____ SOURCE DATA
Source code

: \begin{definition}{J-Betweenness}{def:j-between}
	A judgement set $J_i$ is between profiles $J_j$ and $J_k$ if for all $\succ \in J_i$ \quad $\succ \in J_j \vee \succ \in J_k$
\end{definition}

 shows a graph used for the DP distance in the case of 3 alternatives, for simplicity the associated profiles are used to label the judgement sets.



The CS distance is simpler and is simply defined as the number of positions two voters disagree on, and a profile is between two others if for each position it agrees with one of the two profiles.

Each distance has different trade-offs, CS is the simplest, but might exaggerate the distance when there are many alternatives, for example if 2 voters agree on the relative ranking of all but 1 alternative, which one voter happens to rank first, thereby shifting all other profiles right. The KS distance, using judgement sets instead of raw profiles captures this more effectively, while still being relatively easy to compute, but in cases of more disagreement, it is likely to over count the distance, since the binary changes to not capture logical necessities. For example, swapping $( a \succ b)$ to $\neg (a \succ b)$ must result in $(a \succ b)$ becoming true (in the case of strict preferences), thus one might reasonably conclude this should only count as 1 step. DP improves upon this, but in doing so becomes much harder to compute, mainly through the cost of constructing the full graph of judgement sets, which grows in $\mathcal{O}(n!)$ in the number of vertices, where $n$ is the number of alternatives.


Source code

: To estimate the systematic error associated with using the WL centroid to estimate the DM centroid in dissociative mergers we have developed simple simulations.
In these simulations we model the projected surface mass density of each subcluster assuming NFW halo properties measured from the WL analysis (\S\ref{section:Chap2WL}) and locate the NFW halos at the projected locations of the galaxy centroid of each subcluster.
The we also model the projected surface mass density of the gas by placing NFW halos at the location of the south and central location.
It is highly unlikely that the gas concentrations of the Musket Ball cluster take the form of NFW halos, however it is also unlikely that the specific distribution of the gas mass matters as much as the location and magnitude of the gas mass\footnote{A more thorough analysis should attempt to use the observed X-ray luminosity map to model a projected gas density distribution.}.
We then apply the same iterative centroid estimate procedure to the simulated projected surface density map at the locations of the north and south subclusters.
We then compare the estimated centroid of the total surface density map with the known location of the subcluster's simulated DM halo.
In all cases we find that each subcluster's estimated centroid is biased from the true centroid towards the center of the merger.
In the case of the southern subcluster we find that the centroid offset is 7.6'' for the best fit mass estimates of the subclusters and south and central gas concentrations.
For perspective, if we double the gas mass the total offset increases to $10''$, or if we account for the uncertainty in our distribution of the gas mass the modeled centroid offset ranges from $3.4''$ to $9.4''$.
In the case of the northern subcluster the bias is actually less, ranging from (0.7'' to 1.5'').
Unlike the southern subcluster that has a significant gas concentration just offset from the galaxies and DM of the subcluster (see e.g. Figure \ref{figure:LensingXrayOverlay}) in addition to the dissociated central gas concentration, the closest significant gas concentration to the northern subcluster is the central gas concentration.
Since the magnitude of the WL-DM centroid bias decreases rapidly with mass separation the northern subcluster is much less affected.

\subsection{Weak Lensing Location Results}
________
Take the entries above and set them all down again exactly as they read.

Source code

: \begin{definition}{J-Betweenness}{def:j-between}
	A judgement set $J_i$ is between profiles $J_j$ and $J_k$ if for all $\succ \in J_i$ \quad $\succ \in J_j \vee \succ \in J_k$
\end{definition}

 shows a graph used for the DP distance in the case of 3 alternatives, for simplicity the associated profiles are used to label the judgement sets.



The CS distance is simpler and is simply defined as the number of positions two voters disagree on, and a profile is between two others if for each position it agrees with one of the two profiles.

Each distance has different trade-offs, CS is the simplest, but might exaggerate the distance when there are many alternatives, for example if 2 voters agree on the relative ranking of all but 1 alternative, which one voter happens to rank first, thereby shifting all other profiles right. The KS distance, using judgement sets instead of raw profiles captures this more effectively, while still being relatively easy to compute, but in cases of more disagreement, it is likely to over count the distance, since the binary changes to not capture logical necessities. For example, swapping $( a \succ b)$ to $\neg (a \succ b)$ must result in $(a \succ b)$ becoming true (in the case of strict preferences), thus one might reasonably conclude this should only count as 1 step. DP improves upon this, but in doing so becomes much harder to compute, mainly through the cost of constructing the full graph of judgement sets, which grows in $\mathcal{O}(n!)$ in the number of vertices, where $n$ is the number of alternatives.


Source code

: To estimate the systematic error associated with using the WL centroid to estimate the DM centroid in dissociative mergers we have developed simple simulations.
In these simulations we model the projected surface mass density of each subcluster assuming NFW halo properties measured from the WL analysis (\S\ref{section:Chap2WL}) and locate the NFW halos at the projected locations of the galaxy centroid of each subcluster.
The we also model the projected surface mass density of the gas by placing NFW halos at the location of the south and central location.
It is highly unlikely that the gas concentrations of the Musket Ball cluster take the form of NFW halos, however it is also unlikely that the specific distribution of the gas mass matters as much as the location and magnitude of the gas mass\footnote{A more thorough analysis should attempt to use the observed X-ray luminosity map to model a projected gas density distribution.}.
We then apply the same iterative centroid estimate procedure to the simulated projected surface density map at the locations of the north and south subclusters.
We then compare the estimated centroid of the total surface density map with the known location of the subcluster's simulated DM halo.
In all cases we find that each subcluster's estimated centroid is biased from the true centroid towards the center of the merger.
In the case of the southern subcluster we find that the centroid offset is 7.6'' for the best fit mass estimates of the subclusters and south and central gas concentrations.
For perspective, if we double the gas mass the total offset increases to $10''$, or if we account for the uncertainty in our distribution of the gas mass the modeled centroid offset ranges from $3.4''$ to $9.4''$.
In the case of the northern subcluster the bias is actually less, ranging from (0.7'' to 1.5'').
Unlike the southern subcluster that has a significant gas concentration just offset from the galaxies and DM of the subcluster (see e.g. Figure \ref{figure:LensingXrayOverlay}) in addition to the dissociated central gas concentration, the closest significant gas concentration to the northern subcluster is the central gas concentration.
Since the magnitude of the WL-DM centroid bias decreases rapidly with mass separation the northern subcluster is much less affected.

\subsection{Weak Lensing Location Results}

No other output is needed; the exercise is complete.